> **Material provided**
--- START ---

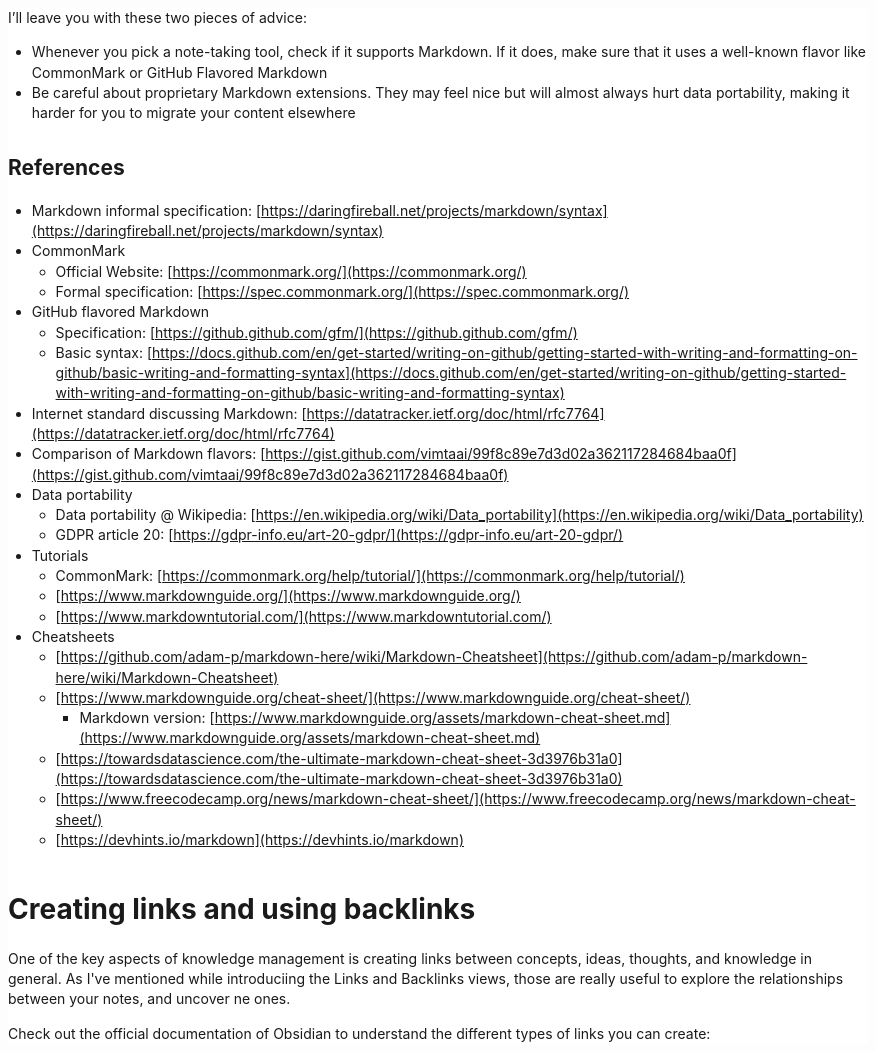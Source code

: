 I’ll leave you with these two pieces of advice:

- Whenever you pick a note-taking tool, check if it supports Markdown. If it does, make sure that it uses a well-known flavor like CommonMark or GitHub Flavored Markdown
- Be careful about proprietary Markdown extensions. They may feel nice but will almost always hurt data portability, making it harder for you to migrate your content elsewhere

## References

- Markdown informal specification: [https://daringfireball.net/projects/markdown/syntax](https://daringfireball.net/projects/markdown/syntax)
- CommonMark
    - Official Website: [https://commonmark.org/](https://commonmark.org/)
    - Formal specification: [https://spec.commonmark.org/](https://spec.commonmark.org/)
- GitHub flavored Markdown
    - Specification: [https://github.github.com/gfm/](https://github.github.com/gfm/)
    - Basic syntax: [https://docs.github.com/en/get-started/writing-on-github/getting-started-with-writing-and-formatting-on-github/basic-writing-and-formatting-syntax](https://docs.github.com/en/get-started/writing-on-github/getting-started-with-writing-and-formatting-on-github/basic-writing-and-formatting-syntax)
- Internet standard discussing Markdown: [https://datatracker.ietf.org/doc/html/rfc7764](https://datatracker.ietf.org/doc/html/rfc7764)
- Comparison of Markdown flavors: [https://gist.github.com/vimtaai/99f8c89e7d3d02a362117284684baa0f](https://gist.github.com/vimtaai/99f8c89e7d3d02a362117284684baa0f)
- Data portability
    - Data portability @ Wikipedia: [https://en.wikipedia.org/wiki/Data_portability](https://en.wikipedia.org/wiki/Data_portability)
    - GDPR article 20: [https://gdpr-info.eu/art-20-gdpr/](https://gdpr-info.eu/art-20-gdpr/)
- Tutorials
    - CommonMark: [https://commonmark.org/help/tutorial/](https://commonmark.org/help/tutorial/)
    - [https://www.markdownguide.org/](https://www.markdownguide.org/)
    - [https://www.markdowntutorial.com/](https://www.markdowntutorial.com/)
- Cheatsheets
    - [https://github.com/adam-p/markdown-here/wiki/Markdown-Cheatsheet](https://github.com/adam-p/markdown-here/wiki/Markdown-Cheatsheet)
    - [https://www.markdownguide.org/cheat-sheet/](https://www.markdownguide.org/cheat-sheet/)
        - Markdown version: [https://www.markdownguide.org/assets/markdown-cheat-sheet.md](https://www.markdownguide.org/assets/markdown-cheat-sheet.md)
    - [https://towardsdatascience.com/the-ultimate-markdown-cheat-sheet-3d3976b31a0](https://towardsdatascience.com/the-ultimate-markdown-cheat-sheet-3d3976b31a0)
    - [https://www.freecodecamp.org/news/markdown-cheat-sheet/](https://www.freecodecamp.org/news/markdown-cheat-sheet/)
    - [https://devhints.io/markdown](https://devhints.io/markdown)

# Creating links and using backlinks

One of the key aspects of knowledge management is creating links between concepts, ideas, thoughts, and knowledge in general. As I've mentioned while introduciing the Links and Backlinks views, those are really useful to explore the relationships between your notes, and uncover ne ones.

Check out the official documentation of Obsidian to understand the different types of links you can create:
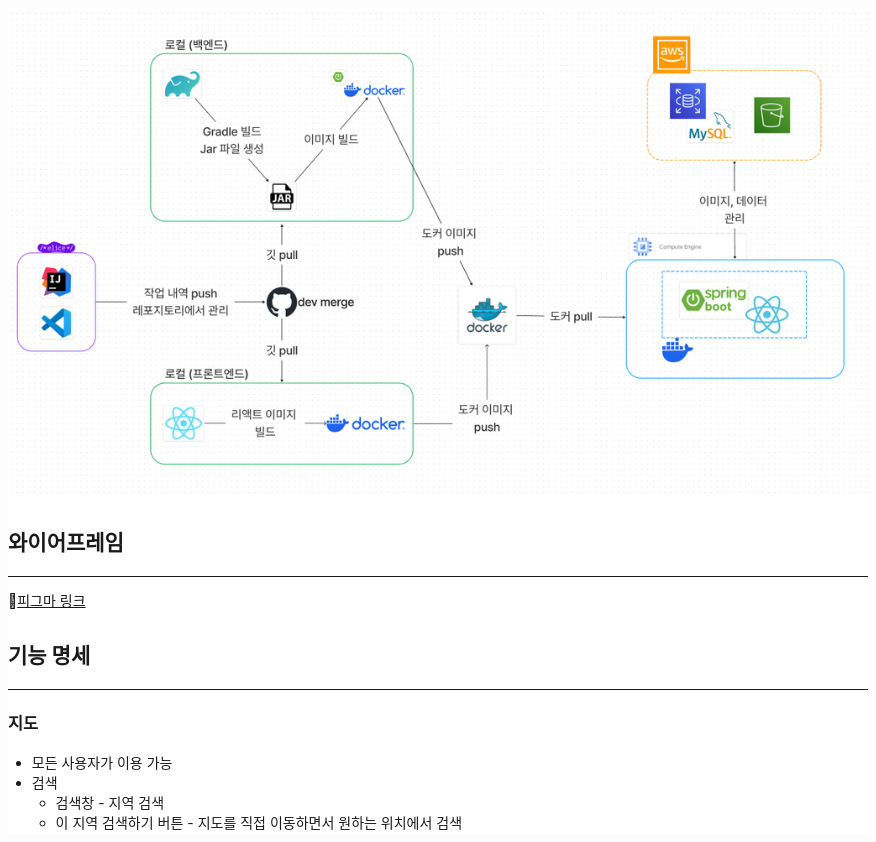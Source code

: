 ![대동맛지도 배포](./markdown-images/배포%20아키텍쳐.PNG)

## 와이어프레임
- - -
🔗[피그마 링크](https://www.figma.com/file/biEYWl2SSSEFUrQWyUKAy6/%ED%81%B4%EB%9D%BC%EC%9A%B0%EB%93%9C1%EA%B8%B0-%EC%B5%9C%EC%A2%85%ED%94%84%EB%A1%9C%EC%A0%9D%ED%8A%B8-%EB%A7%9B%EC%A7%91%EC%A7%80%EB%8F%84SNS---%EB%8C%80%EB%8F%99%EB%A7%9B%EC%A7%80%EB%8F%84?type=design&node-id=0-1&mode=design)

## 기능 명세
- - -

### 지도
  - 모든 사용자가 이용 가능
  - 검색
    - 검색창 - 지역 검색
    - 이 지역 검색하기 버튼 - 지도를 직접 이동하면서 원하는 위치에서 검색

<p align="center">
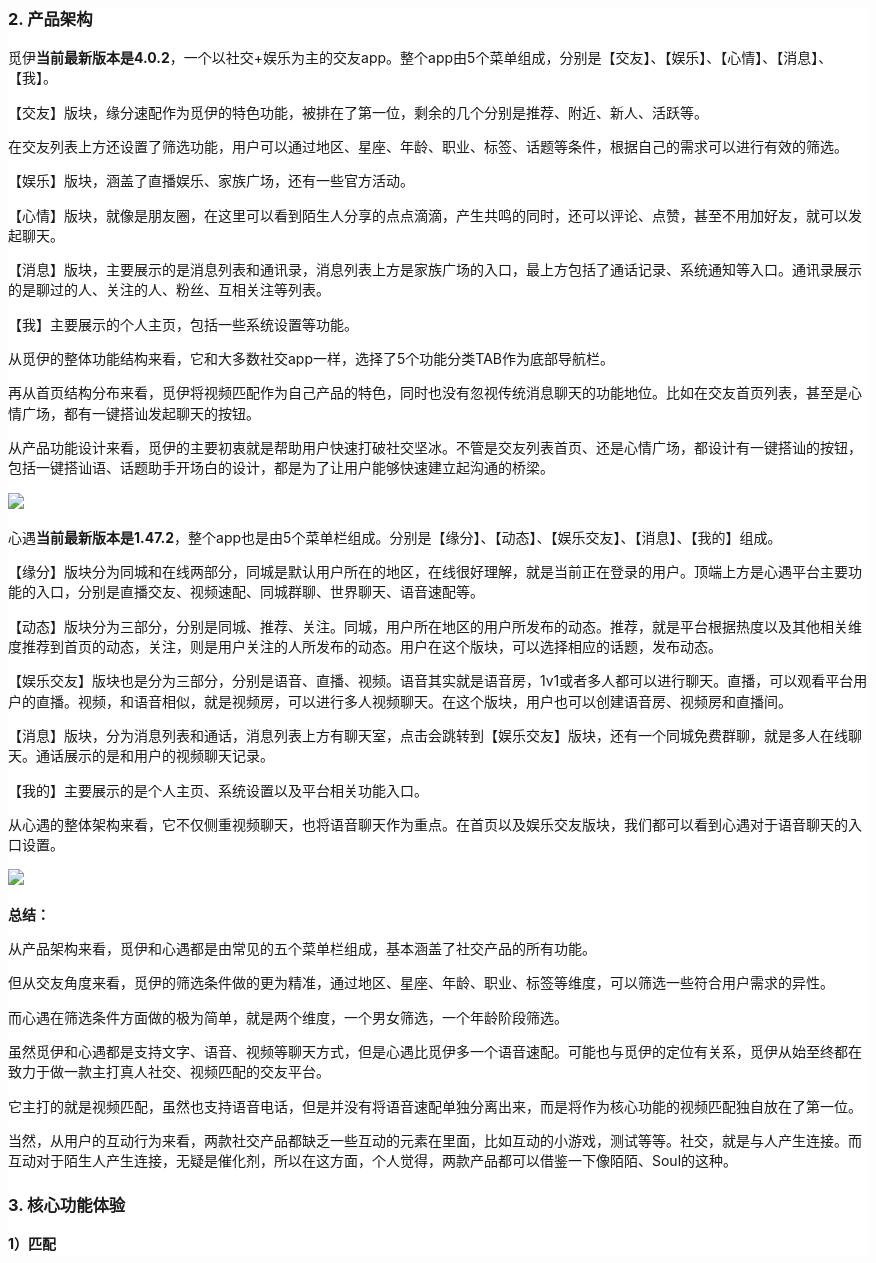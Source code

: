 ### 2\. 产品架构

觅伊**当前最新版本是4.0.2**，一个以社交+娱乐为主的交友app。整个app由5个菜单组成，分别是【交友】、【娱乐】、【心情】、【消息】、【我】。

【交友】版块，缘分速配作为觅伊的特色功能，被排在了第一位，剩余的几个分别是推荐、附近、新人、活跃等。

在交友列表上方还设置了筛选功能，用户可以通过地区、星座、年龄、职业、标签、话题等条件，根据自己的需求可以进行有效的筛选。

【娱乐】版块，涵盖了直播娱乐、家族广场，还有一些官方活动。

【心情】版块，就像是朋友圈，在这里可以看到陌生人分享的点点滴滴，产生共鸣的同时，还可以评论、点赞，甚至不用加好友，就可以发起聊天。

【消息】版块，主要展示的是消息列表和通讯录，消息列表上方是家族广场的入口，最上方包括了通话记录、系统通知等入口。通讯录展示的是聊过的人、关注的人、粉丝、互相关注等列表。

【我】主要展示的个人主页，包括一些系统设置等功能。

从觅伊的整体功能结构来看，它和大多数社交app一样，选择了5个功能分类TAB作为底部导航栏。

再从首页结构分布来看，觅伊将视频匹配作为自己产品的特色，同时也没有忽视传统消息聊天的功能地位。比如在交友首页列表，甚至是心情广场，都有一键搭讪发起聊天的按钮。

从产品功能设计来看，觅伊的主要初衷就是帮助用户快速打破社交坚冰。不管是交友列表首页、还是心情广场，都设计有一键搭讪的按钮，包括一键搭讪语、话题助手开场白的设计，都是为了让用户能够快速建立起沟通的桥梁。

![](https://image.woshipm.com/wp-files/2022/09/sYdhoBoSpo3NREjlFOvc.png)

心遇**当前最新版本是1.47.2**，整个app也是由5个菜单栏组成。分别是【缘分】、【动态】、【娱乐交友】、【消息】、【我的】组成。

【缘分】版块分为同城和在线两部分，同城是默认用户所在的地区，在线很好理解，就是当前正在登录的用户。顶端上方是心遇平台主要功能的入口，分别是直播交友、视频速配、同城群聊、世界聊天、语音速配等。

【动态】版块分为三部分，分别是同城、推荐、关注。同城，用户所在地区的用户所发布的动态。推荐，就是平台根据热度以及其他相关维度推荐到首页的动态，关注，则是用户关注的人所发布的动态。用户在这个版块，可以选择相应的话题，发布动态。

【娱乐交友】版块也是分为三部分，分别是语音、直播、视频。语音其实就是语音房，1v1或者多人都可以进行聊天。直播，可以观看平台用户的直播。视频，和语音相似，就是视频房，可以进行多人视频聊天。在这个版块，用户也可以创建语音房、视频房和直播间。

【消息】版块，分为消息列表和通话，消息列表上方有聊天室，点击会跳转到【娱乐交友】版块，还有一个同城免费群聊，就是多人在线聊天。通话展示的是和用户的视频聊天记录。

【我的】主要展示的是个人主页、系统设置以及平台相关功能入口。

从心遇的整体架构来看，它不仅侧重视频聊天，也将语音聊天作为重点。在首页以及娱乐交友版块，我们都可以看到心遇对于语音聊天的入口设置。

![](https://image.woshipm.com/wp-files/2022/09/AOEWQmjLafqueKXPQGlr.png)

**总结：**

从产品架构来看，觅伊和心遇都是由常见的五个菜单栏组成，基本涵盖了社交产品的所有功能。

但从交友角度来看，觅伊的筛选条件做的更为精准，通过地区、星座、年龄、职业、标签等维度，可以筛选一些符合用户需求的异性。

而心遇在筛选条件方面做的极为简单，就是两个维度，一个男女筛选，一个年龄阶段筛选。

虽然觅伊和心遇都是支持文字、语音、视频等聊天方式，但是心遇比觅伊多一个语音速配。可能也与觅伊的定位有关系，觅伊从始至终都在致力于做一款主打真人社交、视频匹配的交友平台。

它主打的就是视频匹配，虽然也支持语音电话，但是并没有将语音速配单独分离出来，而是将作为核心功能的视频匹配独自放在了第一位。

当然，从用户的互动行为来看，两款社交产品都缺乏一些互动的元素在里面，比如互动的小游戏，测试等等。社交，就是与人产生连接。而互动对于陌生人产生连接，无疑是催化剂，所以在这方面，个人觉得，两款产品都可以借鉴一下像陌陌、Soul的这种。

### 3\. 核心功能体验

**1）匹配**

--- END ---

> **Instructions to follow**
The answer is to be a bare number, showing how many lines of the records contain "syntax".

> **Exercise result**
2